Plain-text document sources:
Content starts

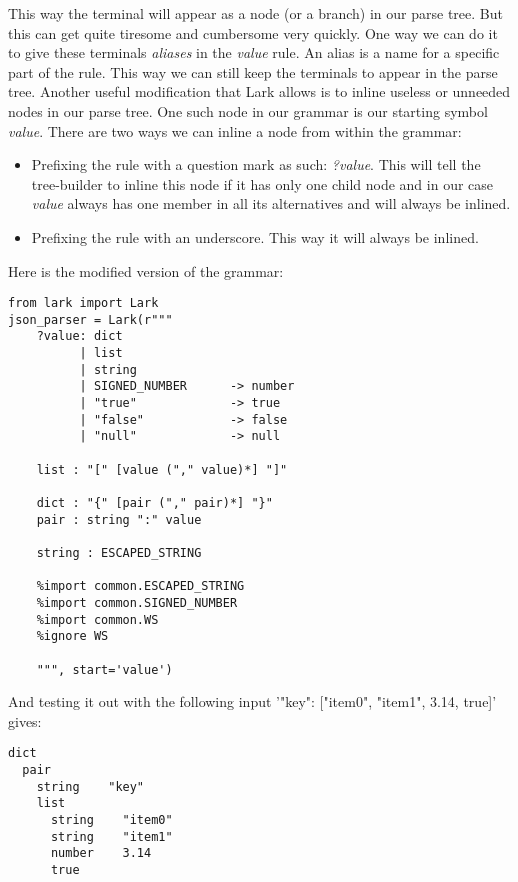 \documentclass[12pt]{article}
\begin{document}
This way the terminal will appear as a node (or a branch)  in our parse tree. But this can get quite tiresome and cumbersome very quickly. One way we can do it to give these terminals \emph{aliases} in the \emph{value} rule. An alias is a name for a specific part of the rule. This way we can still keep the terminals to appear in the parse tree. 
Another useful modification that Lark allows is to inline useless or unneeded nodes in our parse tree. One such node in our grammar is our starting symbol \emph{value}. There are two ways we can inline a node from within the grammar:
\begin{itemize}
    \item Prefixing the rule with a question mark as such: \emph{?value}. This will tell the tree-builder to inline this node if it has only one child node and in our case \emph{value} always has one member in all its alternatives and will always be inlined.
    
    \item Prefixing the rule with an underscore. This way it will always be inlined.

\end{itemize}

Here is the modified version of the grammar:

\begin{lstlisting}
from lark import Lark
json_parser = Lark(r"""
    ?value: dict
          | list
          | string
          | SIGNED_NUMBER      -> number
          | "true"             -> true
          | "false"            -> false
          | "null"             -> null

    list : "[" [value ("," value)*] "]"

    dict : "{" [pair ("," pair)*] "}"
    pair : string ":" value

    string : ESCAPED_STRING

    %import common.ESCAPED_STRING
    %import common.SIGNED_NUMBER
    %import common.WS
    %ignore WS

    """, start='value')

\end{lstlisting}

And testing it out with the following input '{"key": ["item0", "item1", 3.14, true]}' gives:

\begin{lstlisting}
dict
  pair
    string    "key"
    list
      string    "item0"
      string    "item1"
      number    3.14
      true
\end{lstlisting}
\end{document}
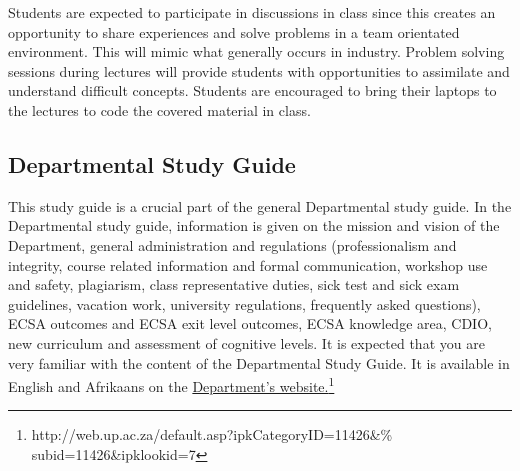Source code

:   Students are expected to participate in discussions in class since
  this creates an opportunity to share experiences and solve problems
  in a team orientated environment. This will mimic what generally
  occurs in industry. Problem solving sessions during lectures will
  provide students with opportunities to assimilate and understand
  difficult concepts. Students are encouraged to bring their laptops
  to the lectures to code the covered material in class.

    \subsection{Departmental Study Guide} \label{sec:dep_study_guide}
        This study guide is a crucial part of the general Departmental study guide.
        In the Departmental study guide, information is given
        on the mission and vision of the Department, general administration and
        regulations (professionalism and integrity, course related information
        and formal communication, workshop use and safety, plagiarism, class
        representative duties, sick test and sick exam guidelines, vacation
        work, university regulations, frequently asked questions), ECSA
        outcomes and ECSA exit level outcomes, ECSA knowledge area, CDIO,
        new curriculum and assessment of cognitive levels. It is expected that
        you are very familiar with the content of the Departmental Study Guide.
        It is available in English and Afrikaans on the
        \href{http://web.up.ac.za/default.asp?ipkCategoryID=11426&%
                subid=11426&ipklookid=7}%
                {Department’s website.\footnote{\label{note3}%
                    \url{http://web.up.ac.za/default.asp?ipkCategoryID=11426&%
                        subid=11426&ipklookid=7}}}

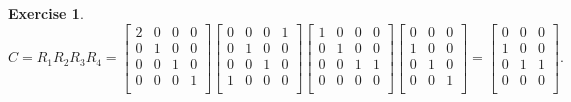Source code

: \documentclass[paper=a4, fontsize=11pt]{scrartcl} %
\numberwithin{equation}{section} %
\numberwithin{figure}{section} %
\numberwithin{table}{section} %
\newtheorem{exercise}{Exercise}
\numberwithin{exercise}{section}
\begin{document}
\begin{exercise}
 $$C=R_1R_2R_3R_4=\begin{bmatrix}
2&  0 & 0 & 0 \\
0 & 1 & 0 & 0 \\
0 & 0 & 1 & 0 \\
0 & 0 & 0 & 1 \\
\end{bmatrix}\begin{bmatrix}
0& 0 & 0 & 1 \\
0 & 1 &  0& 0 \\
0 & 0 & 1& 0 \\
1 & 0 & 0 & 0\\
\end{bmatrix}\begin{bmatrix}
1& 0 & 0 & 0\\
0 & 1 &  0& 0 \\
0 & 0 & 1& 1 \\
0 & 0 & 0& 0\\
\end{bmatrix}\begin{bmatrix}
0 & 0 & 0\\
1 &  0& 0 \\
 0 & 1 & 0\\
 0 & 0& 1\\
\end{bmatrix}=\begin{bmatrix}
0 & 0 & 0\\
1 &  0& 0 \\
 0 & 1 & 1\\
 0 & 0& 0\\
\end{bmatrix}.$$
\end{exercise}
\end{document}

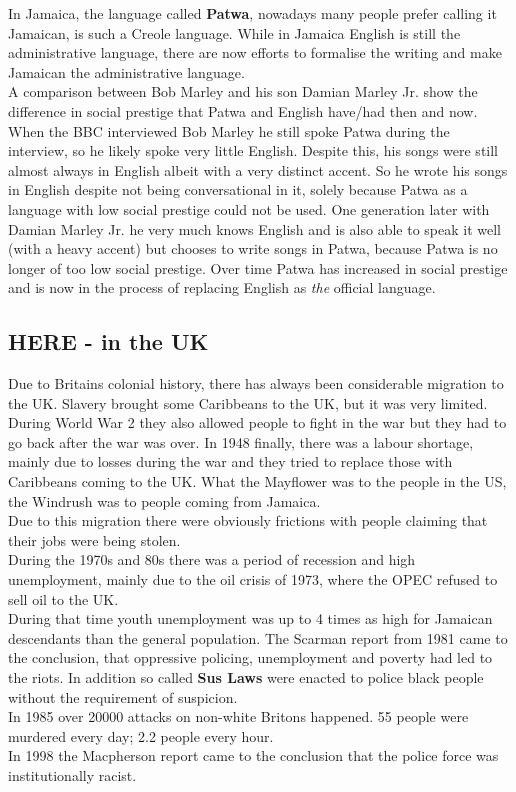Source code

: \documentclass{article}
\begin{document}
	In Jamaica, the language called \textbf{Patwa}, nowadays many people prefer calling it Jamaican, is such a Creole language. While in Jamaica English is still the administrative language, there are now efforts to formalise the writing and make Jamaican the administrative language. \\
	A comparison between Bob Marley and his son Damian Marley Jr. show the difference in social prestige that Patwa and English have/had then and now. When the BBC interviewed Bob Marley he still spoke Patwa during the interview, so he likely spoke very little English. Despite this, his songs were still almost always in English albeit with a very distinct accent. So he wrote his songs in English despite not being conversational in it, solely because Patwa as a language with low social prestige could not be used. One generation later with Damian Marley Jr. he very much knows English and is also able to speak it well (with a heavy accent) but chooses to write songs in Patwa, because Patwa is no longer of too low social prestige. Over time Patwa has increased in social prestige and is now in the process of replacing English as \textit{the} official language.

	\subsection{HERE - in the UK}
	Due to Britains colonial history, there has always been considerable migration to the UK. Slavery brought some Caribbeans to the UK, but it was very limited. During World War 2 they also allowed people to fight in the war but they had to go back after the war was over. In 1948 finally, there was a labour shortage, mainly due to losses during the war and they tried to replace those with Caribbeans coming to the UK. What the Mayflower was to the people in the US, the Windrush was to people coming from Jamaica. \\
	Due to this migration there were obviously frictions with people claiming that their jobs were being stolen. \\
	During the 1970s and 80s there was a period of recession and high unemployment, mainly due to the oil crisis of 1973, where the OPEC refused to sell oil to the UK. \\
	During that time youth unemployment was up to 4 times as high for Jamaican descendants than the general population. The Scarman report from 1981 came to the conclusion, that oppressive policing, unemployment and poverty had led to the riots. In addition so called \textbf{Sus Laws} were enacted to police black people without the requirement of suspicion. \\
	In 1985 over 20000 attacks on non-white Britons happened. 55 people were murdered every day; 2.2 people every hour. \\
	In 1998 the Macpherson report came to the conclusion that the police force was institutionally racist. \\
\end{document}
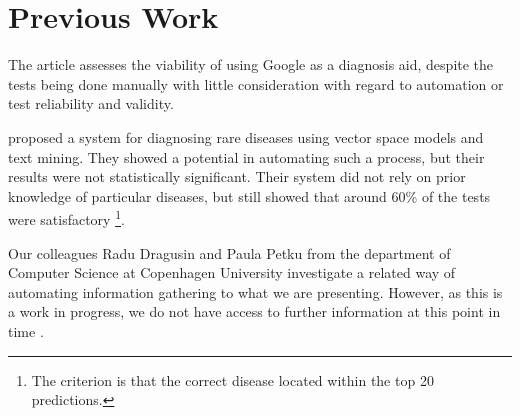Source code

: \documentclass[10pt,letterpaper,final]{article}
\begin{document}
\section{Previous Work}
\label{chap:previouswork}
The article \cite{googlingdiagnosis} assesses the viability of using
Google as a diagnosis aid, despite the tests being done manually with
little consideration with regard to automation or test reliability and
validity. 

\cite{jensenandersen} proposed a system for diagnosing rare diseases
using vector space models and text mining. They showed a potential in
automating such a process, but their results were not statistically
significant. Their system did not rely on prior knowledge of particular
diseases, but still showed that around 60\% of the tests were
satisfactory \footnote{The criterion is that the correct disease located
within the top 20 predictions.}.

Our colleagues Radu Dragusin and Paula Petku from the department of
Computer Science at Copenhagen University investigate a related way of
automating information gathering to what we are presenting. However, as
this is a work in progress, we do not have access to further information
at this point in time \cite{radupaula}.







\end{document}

Content ends

• **What the task requires**
Leaving the pictures out, write out every entry exactly.

• **Response to this task**
 \documentclass[12pt]{article}
\begin{document}
This way the terminal will appear as a node (or a branch)  in our parse tree. But this can get quite tiresome and cumbersome very quickly. One way we can do it to give these terminals \emph{aliases} in the \emph{value} rule. An alias is a name for a specific part of the rule. This way we can still keep the terminals to appear in the parse tree. 
Another useful modification that Lark allows is to inline useless or unneeded nodes in our parse tree. One such node in our grammar is our starting symbol \emph{value}. There are two ways we can inline a node from within the grammar:
\begin{itemize}
    \item Prefixing the rule with a question mark as such: \emph{?value}. This will tell the tree-builder to inline this node if it has only one child node and in our case \emph{value} always has one member in all its alternatives and will always be inlined.
    
    \item Prefixing the rule with an underscore. This way it will always be inlined.

\end{itemize}

Here is the modified version of the grammar:

\begin{lstlisting}
from lark import Lark
json_parser = Lark(r"""
    ?value: dict
          | list
          | string
          | SIGNED_NUMBER      -> number
          | "true"             -> true
          | "false"            -> false
          | "null"             -> null

    list : "[" [value ("," value)*] "]"

    dict : "{" [pair ("," pair)*] "}"
    pair : string ":" value

    string : ESCAPED_STRING

    %import common.ESCAPED_STRING
    %import common.SIGNED_NUMBER
    %import common.WS
    %ignore WS

    """, start='value')

\end{lstlisting}

And testing it out with the following input '{"key": ["item0", "item1", 3.14, true]}' gives:

\begin{lstlisting}
dict
  pair
    string    "key"
    list
      string    "item0"
      string    "item1"
      number    3.14
      true
\end{lstlisting}
\end{document}
Source code

:   Students are expected to participate in discussions in class since
  this creates an opportunity to share experiences and solve problems
  in a team orientated environment. This will mimic what generally
  occurs in industry. Problem solving sessions during lectures will
  provide students with opportunities to assimilate and understand
  difficult concepts. Students are encouraged to bring their laptops
  to the lectures to code the covered material in class.

    \subsection{Departmental Study Guide} \label{sec:dep_study_guide}
        This study guide is a crucial part of the general Departmental study guide.
        In the Departmental study guide, information is given
        on the mission and vision of the Department, general administration and
        regulations (professionalism and integrity, course related information
        and formal communication, workshop use and safety, plagiarism, class
        representative duties, sick test and sick exam guidelines, vacation
        work, university regulations, frequently asked questions), ECSA
        outcomes and ECSA exit level outcomes, ECSA knowledge area, CDIO,
        new curriculum and assessment of cognitive levels. It is expected that
        you are very familiar with the content of the Departmental Study Guide.
        It is available in English and Afrikaans on the
        \href{http://web.up.ac.za/default.asp?ipkCategoryID=11426&%
                subid=11426&ipklookid=7}%
                {Department’s website.\footnote{\label{note3}%
                    \url{http://web.up.ac.za/default.asp?ipkCategoryID=11426&%
                        subid=11426&ipklookid=7}}}

Source code

: \documentclass[paper=a4, fontsize=11pt]{scrartcl} %
\numberwithin{equation}{section} %
\numberwithin{figure}{section} %
\numberwithin{table}{section} %
\newtheorem{exercise}{Exercise}
\numberwithin{exercise}{section}
\begin{document}
\begin{exercise}
 $$C=R_1R_2R_3R_4=\begin{bmatrix}
2&  0 & 0 & 0 \\
0 & 1 & 0 & 0 \\
0 & 0 & 1 & 0 \\
0 & 0 & 0 & 1 \\
\end{bmatrix}\begin{bmatrix}
0& 0 & 0 & 1 \\
0 & 1 &  0& 0 \\
0 & 0 & 1& 0 \\
1 & 0 & 0 & 0\\
\end{bmatrix}\begin{bmatrix}
1& 0 & 0 & 0\\
0 & 1 &  0& 0 \\
0 & 0 & 1& 1 \\
0 & 0 & 0& 0\\
\end{bmatrix}\begin{bmatrix}
0 & 0 & 0\\
1 &  0& 0 \\
 0 & 1 & 0\\
 0 & 0& 1\\
\end{bmatrix}=\begin{bmatrix}
0 & 0 & 0\\
1 &  0& 0 \\
 0 & 1 & 1\\
 0 & 0& 0\\
\end{bmatrix}.$$
\end{exercise}
\end{document}

Source code

: \documentclass{article}
\begin{document}
	In Jamaica, the language called \textbf{Patwa}, nowadays many people prefer calling it Jamaican, is such a Creole language. While in Jamaica English is still the administrative language, there are now efforts to formalise the writing and make Jamaican the administrative language. \\
	A comparison between Bob Marley and his son Damian Marley Jr. show the difference in social prestige that Patwa and English have/had then and now. When the BBC interviewed Bob Marley he still spoke Patwa during the interview, so he likely spoke very little English. Despite this, his songs were still almost always in English albeit with a very distinct accent. So he wrote his songs in English despite not being conversational in it, solely because Patwa as a language with low social prestige could not be used. One generation later with Damian Marley Jr. he very much knows English and is also able to speak it well (with a heavy accent) but chooses to write songs in Patwa, because Patwa is no longer of too low social prestige. Over time Patwa has increased in social prestige and is now in the process of replacing English as \textit{the} official language.

	\subsection{HERE - in the UK}
	Due to Britains colonial history, there has always been considerable migration to the UK. Slavery brought some Caribbeans to the UK, but it was very limited. During World War 2 they also allowed people to fight in the war but they had to go back after the war was over. In 1948 finally, there was a labour shortage, mainly due to losses during the war and they tried to replace those with Caribbeans coming to the UK. What the Mayflower was to the people in the US, the Windrush was to people coming from Jamaica. \\
	Due to this migration there were obviously frictions with people claiming that their jobs were being stolen. \\
	During the 1970s and 80s there was a period of recession and high unemployment, mainly due to the oil crisis of 1973, where the OPEC refused to sell oil to the UK. \\
	During that time youth unemployment was up to 4 times as high for Jamaican descendants than the general population. The Scarman report from 1981 came to the conclusion, that oppressive policing, unemployment and poverty had led to the riots. In addition so called \textbf{Sus Laws} were enacted to police black people without the requirement of suspicion. \\
	In 1985 over 20000 attacks on non-white Britons happened. 55 people were murdered every day; 2.2 people every hour. \\
	In 1998 the Macpherson report came to the conclusion that the police force was institutionally racist. \\
\end{document}
Source code

: \documentclass[10pt,letterpaper,final]{article}
\begin{document}
\section{Previous Work}
\label{chap:previouswork}
The article \cite{googlingdiagnosis} assesses the viability of using
Google as a diagnosis aid, despite the tests being done manually with
little consideration with regard to automation or test reliability and
validity. 

\cite{jensenandersen} proposed a system for diagnosing rare diseases
using vector space models and text mining. They showed a potential in
automating such a process, but their results were not statistically
significant. Their system did not rely on prior knowledge of particular
diseases, but still showed that around 60\% of the tests were
satisfactory \footnote{The criterion is that the correct disease located
within the top 20 predictions.}.

Our colleagues Radu Dragusin and Paula Petku from the department of
Computer Science at Copenhagen University investigate a related way of
automating information gathering to what we are presenting. However, as
this is a work in progress, we do not have access to further information
at this point in time \cite{radupaula}.







\end{document}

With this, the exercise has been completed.